AbstractEvery generation is challenged by the question of what to preserve, what to alter and what to let disappear and die. In this journey, demolition becomes a critical moment, eliminating built architecture as an erect material object. Focusing on demolition as a phenomenon that resists the passing of time through destruction, my research explores demolition as a concept that has something to offer the present. In Choreographing Events, demolition, as a process of transformation, becomes an artistic method; a choreographic strategy with multiple expressions.

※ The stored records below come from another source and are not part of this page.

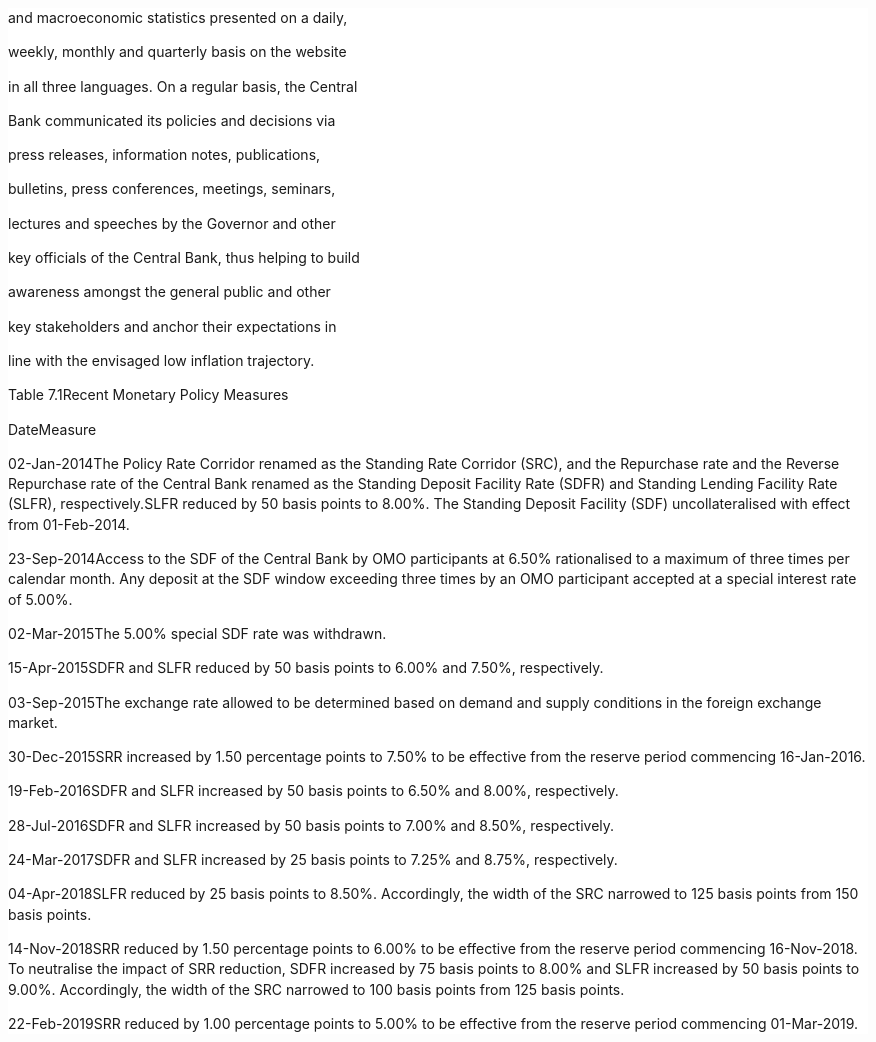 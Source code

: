 and macroeconomic statistics presented on a daily,

weekly, monthly and quarterly basis on the website

in all three languages. On a regular basis, the Central

Bank communicated its policies and decisions via

press releases, information notes, publications,

bulletins, press conferences, meetings, seminars,

lectures and speeches by the Governor and other

key officials of the Central Bank, thus helping to build

awareness amongst the general public and other

key stakeholders and anchor their expectations in

line with the envisaged low inflation trajectory.

Table 7.1Recent Monetary Policy Measures

DateMeasure

02-Jan-2014The Policy Rate Corridor renamed as the Standing Rate Corridor (SRC), and the Repurchase rate and the Reverse Repurchase rate of the Central Bank renamed as the Standing Deposit Facility Rate (SDFR) and Standing Lending Facility Rate (SLFR), respectively.SLFR reduced by 50 basis points to 8.00%. The Standing Deposit Facility (SDF) uncollateralised with effect from 01-Feb-2014.

23-Sep-2014Access to the SDF of the Central Bank by OMO participants at 6.50% rationalised to a maximum of three times per calendar month. Any deposit at the SDF window exceeding three times by an OMO participant accepted at a special interest rate of 5.00%.

02-Mar-2015The 5.00% special SDF rate was withdrawn.

15-Apr-2015SDFR and SLFR reduced by 50 basis points to 6.00% and 7.50%, respectively.

03-Sep-2015The exchange rate allowed to be determined based on demand and supply conditions in the foreign exchange market.

30-Dec-2015SRR increased by 1.50 percentage points to 7.50% to be effective from the reserve period commencing 16-Jan-2016.

19-Feb-2016SDFR and SLFR increased by 50 basis points to 6.50% and 8.00%, respectively.

28-Jul-2016SDFR and SLFR increased by 50 basis points to 7.00% and 8.50%, respectively.

24-Mar-2017SDFR and SLFR increased by 25 basis points to 7.25% and 8.75%, respectively.

04-Apr-2018SLFR reduced by 25 basis points to 8.50%. Accordingly, the width of the SRC narrowed to 125 basis points from 150 basis points.

14-Nov-2018SRR reduced by 1.50 percentage points to 6.00% to be effective from the reserve period commencing 16-Nov-2018. To neutralise the impact of SRR reduction, SDFR increased by 75 basis points to 8.00% and SLFR increased by 50 basis points to 9.00%. Accordingly, the width of the SRC narrowed to 100 basis points from 125 basis points.

22-Feb-2019SRR reduced by 1.00 percentage points to 5.00% to be effective from the reserve period commencing 01-Mar-2019.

This practice-as-research enquiry (Haseman, 2006; Nelson, 2013; Rendell, 2004) aims to explore the space that lies between the disciplines of dance, choreography, architecture and the screen. In the in-between space (Grosz, 2001) of the aforementioned disciplines, I perform a series of demolitions as transgressions (Jenks 2013) which take the form of dance-architectures (hybrids between dance and architecture),choreographic diagrams (visual tools emerging from the intersection of architectural diagrams and dance scores), unstable archives (spatio-corporeal ‘documents’), choreographic environments and events (spatial conditions for corporeal and performance-based interactions). Through these inter-disciplinary encounters, demolition appears as a dynamic process that allows movement in the liminal space between stability and mobility, trace and disappearance and permanence and ephemerality.
Informed by Bernard Tschumi’s thinking, I draw connections between event-spaces (1996) and the work of choreography to un-do, and thus demolish, fixed perceptions of space. Event-spaces as a triangulation of movement, space and action are applied in the performing space of the theatre -architecture (specifically the Black Box Theatre) and have been expanded in the tracing as writing (choreo-graphing and cinemato-graphing) of architecture as an event-based, and thus spatio-corporeal, and archival practice. Two practice-as-research projects, Choreo graphic Process Architecturally Devised (2015) and Anarchitextures (2016) offer a critique of the traditional forms of dance-making inside theatrical places, proposing an expanded choreographic practice that questions the theatrical apparatus while revealing the performativity of space. This research is relevant to dance artists and architects interested in space-making practices, re-theatricalisations, site-interventions and embodied ways of activating and archiving architecture.